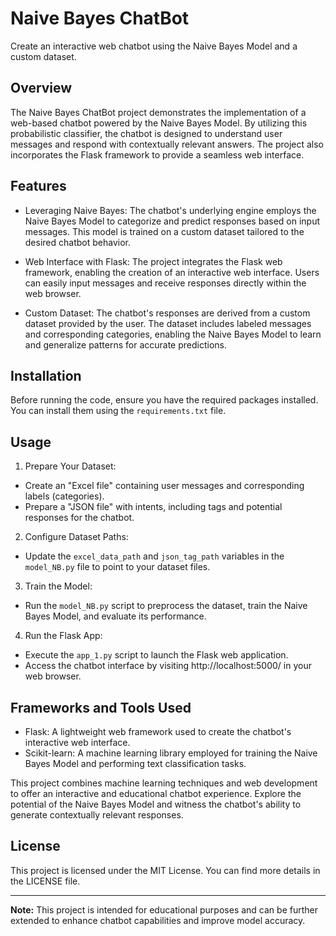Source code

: # Naive Bayes ChatBot

Create an interactive web chatbot using the Naive Bayes Model and a custom dataset.

## Overview

The Naive Bayes ChatBot project demonstrates the implementation of a web-based chatbot powered by the Naive Bayes Model. By utilizing this probabilistic classifier, the chatbot is designed to understand user messages and respond with contextually relevant answers. The project also incorporates the Flask framework to provide a seamless web interface.

## Features

- Leveraging Naive Bayes: The chatbot's underlying engine employs the Naive Bayes Model to categorize and predict responses based on input messages. This model is trained on a custom dataset tailored to the desired chatbot behavior.

- Web Interface with Flask: The project integrates the Flask web framework, enabling the creation of an interactive web interface. Users can easily input messages and receive responses directly within the web browser.

- Custom Dataset: The chatbot's responses are derived from a custom dataset provided by the user. The dataset includes labeled messages and corresponding categories, enabling the Naive Bayes Model to learn and generalize patterns for accurate predictions.

## Installation

Before running the code, ensure you have the required packages installed. You can install them using the `requirements.txt` file.

## Usage

1. Prepare Your Dataset:
- Create an "Excel file" containing user messages and corresponding labels (categories).
- Prepare a "JSON file" with intents, including tags and potential responses for the chatbot.

2. Configure Dataset Paths:
- Update the `excel_data_path` and `json_tag_path` variables in the `model_NB.py` file to point to your dataset files.

3. Train the Model:
- Run the `model_NB.py` script to preprocess the dataset, train the Naive Bayes Model, and evaluate its performance.

4. Run the Flask App:
- Execute the `app_1.py` script to launch the Flask web application.
- Access the chatbot interface by visiting http://localhost:5000/ in your web browser.

## Frameworks and Tools Used

- Flask: A lightweight web framework used to create the chatbot's interactive web interface.
- Scikit-learn: A machine learning library employed for training the Naive Bayes Model and performing text classification tasks.

This project combines machine learning techniques and web development to offer an interactive and educational chatbot experience. Explore the potential of the Naive Bayes Model and witness the chatbot's ability to generate contextually relevant responses.

## License

This project is licensed under the MIT License. You can find more details in the LICENSE file.

---

**Note:** This project is intended for educational purposes and can be further extended to enhance chatbot capabilities and improve model accuracy.


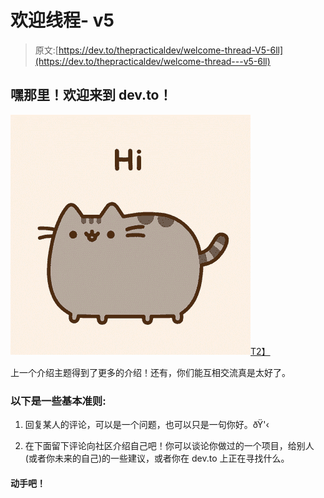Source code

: # 欢迎线程- v5

> 原文:[https://dev.to/thepracticaldev/welcome-thread-V5-6ll](https://dev.to/thepracticaldev/welcome-thread---v5-6ll)

## 嘿那里！欢迎来到 dev.to！

[![Pusheen Hi](img/e57870619dcaf7d0d14ef7333e7d97ff.png)T2】](https://i.giphy.com/media/L3nWlmgyqCeU8/giphy.gif)

上一个介绍主题得到了更多的介绍！还有，你们能互相交流真是太好了。

### 以下是一些基本准则:

1.  回复某人的评论，可以是一个问题，也可以只是一句你好。ðŸ'‹

2.  在下面留下评论向社区介绍自己吧！你可以谈论你做过的一个项目，给别人(或者你未来的自己)的一些建议，或者你在 dev.to 上正在寻找什么。

#### 动手吧！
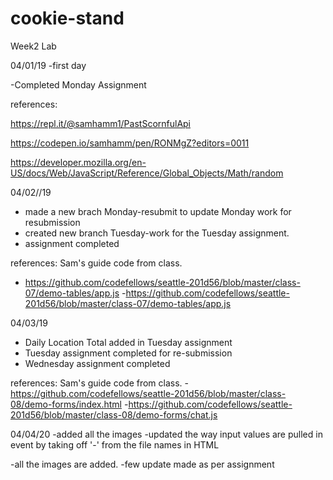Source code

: # cookie-stand
Week2 Lab

04/01/19
-first day

-Completed Monday Assignment

references:

https://repl.it/@samhamm1/PastScornfulApi

https://codepen.io/samhamm/pen/RONMgZ?editors=0011

https://developer.mozilla.org/en-US/docs/Web/JavaScript/Reference/Global_Objects/Math/random

04/02//19
- made a new brach Monday-resubmit to update Monday work for resubmission
- created new branch Tuesday-work for the Tuesday assignment. 
- assignment completed

references:
Sam's guide code from class.
- https://github.com/codefellows/seattle-201d56/blob/master/class-07/demo-tables/app.js
-https://github.com/codefellows/seattle-201d56/blob/master/class-07/demo-tables/app.js

04/03/19
- Daily Location Total added in Tuesday assignment
- Tuesday assignment completed for re-submission
- Wednesday assignment completed

references:
Sam's guide code from class.
-https://github.com/codefellows/seattle-201d56/blob/master/class-08/demo-forms/index.html
-https://github.com/codefellows/seattle-201d56/blob/master/class-08/demo-forms/chat.js

04/04/20
-added all the images
-updated the way input values are pulled in event by taking off '-' from the file names in HTML

-all the images are added.
-few update made as per assignment




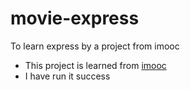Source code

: # movie-express
To learn express by a project from imooc

- This project is learned from [imooc](http://www.imooc.com/video/1092)  
- I have run it success

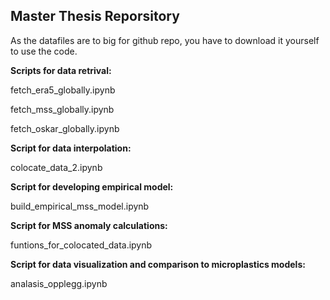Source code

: ## **Master Thesis Reporsitory**

As the datafiles are to big for github repo, you have to download it yourself to use the code.

**Scripts for data retrival:**

fetch_era5_globally.ipynb

fetch_mss_globally.ipynb

fetch_oskar_globally.ipynb

**Script for data interpolation:**

colocate_data_2.ipynb

**Script for developing empirical model:**

build_empirical_mss_model.ipynb

**Script for MSS anomaly calculations:**

funtions_for_colocated_data.ipynb

**Script for data visualization and comparison to microplastics models:**

analasis_opplegg.ipynb
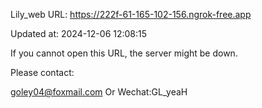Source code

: Lily_web URL: https://222f-61-165-102-156.ngrok-free.app

Updated at: 2024-12-06 12:08:15

If you cannot open this URL, the server might be down.

Please contact: 

goley04@foxmail.com Or Wechat:GL_yeaH
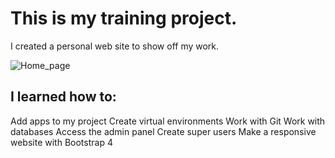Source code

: # This is my training project.

I created a personal web site to show off my work.

![Home_page](https://user-images.githubusercontent.com/16067405/89510988-35d87d00-d7c9-11ea-9622-94d9e04c068c.png)



## I learned how to: 

Add apps to my project
Create virtual environments
Work with Git
Work with databases
Access the admin panel
Create super users
Make a responsive website with Bootstrap 4
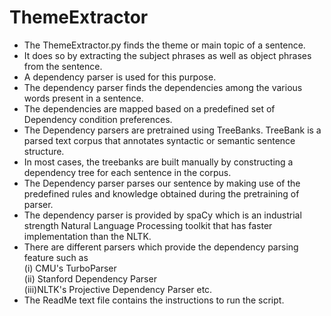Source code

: # ThemeExtractor
* The ThemeExtractor.py finds the theme or main topic of a sentence.   
* It does so by extracting the subject phrases as well as object phrases from the sentence.  
* A dependency parser is used for this purpose. 
* The dependency parser finds the dependencies among the various words present in a sentence. 
* The dependencies are mapped based on a predefined set of Dependency condition preferences.  
* The Dependency parsers are pretrained using TreeBanks. TreeBank is a parsed text corpus that annotates syntactic or semantic sentence structure. 
* In most cases, the treebanks are built manually by constructing a dependency tree for each sentence in the corpus.  
* The Dependency parser parses our sentence by making use of the predefined rules and knowledge obtained during the pretraining of parser.  
* The dependency parser is provided by spaCy which is an industrial strength Natural Language Processing toolkit that has faster implementation than the NLTK.  
* There are different parsers which provide the dependency parsing feature such as <br>
(i)  CMU's TurboParser      
(ii) Stanford Dependency Parser      
(iii)NLTK's Projective Dependency Parser etc.
* The ReadMe text file contains the instructions to run the script.
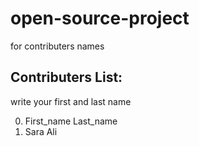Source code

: # open-source-project
for contributers names

## Contributers List:

write your first and last name

0. First_name Last_name
1. Sara Ali
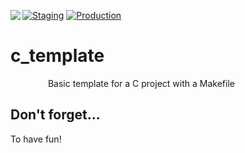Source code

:<img align="left" src="https://user-images.githubusercontent.com/75836834/117618081-4b951d00-b122-11eb-809e-5561b875b37e.png"> [![Staging](https://github.com/light-river/light-template/actions/workflows/staging.yml/badge.svg)](https://github.com/light-river/light-template/actions/workflows/staging.yml)
[![Production](https://github.com/light-river/light-template/actions/workflows/production.yml/badge.svg)](https://github.com/light-river/light-template/actions/workflows/production.yml)


# c_template

&emsp;&emsp;&emsp;&emsp; Basic template for a C project with a Makefile


## Don't forget...

To have fun!
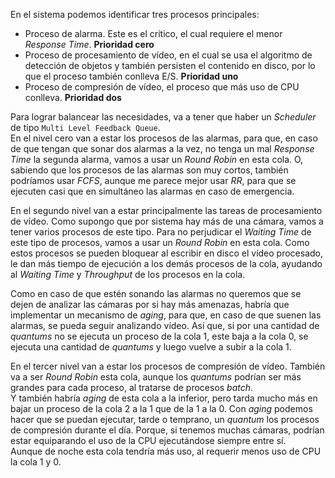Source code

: En el sistema podemos identificar tres procesos principales:  

- Proceso de alarma. Este es el crítico, el cual requiere el menor *Response Time*. **Prioridad cero**
- Proceso de procesamiento de vídeo, en el cual se usa el algoritmo de detección de objetos y también persisten el contenido en disco, por lo que el proceso también conlleva E/S. **Prioridad uno**
- Proceso de compresión de vídeo, el proceso que más uso de CPU conlleva. **Prioridad dos** 

Para lograr balancear las necesidades, va a tener que haber un *Scheduler* de tipo `Multi Level Feedback Queue`.  
En el nivel cero van a estar los procesos de las alarmas, para que, en caso de que tengan que sonar dos alarmas a la vez, no tenga un mal *Response Time* la segunda alarma, vamos a usar un *Round Robin* en esta cola. O, sabiendo que los procesos de las alarmas son muy cortos, también podríamos usar *FCFS*, aunque me parece mejor usar *RR*, para que se ejecuten casi que en simultáneo las alarmas en caso de emergencia.  

En el segundo nivel van a estar principalmente las tareas de procesamiento de vídeo. Como supongo que por sistema hay más de una cámara, vamos a tener varios procesos de este tipo. Para no perjudicar el *Waiting Time* de este tipo de procesos, vamos a usar un *Round Robin* en esta cola. Como estos procesos se pueden bloquear al escribir en disco el vídeo procesado, le dan más tiempo de ejecución a los demás procesos de la cola, ayudando al *Waiting Time* y *Throughput* de los procesos en la cola.  

Como en caso de que estén sonando las alarmas no queremos que se dejen de analizar las cámaras por si hay más amenazas, habría que implementar un mecanismo de *aging*, para que, en caso de que suenen las alarmas, se pueda seguir analizando vídeo. Así que, si por una cantidad de *quantums* no se ejecuta un proceso de la cola 1, este baja a la cola 0, se ejecuta una cantidad de *quantums* y luego vuelve a subir a la cola 1.  

En el tercer nivel van a estar los procesos de compresión de vídeo. También va a ser *Round Robin* esta cola, aunque los *quantums* podrían ser más grandes para cada proceso, al tratarse de procesos *batch*.  
Y también habría *aging* de esta cola a la inferior, pero tarda mucho más en bajar un proceso de la cola 2 a la 1 que de la 1 a la 0. Con *aging* podemos hacer que se puedan ejecutar, tarde o temprano, un *quantum* los procesos de compresión durante el día. Porque, si tenemos muchas cámaras, podrían estar equiparando el uso de la CPU ejecutándose siempre entre sí.  
Aunque de noche esta cola tendría más uso, al requerir menos uso de CPU la cola 1 y 0.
■ ■ ■ ■
Look above for the line with "I created a" and the line with "of a sentence.", then copy exactly the lines from the first through the second, both kept, with no pictures.

I created a personal web site to show off my work.

![Home_page](https://user-images.githubusercontent.com/16067405/89510988-35d87d00-d7c9-11ea-9622-94d9e04c068c.png)



## I learned how to: 

Add apps to my project
Create virtual environments
Work with Git
Work with databases
Access the admin panel
Create super users
Make a responsive website with Bootstrap 4
Source code

: # ThemeExtractor
* The ThemeExtractor.py finds the theme or main topic of a sentence.   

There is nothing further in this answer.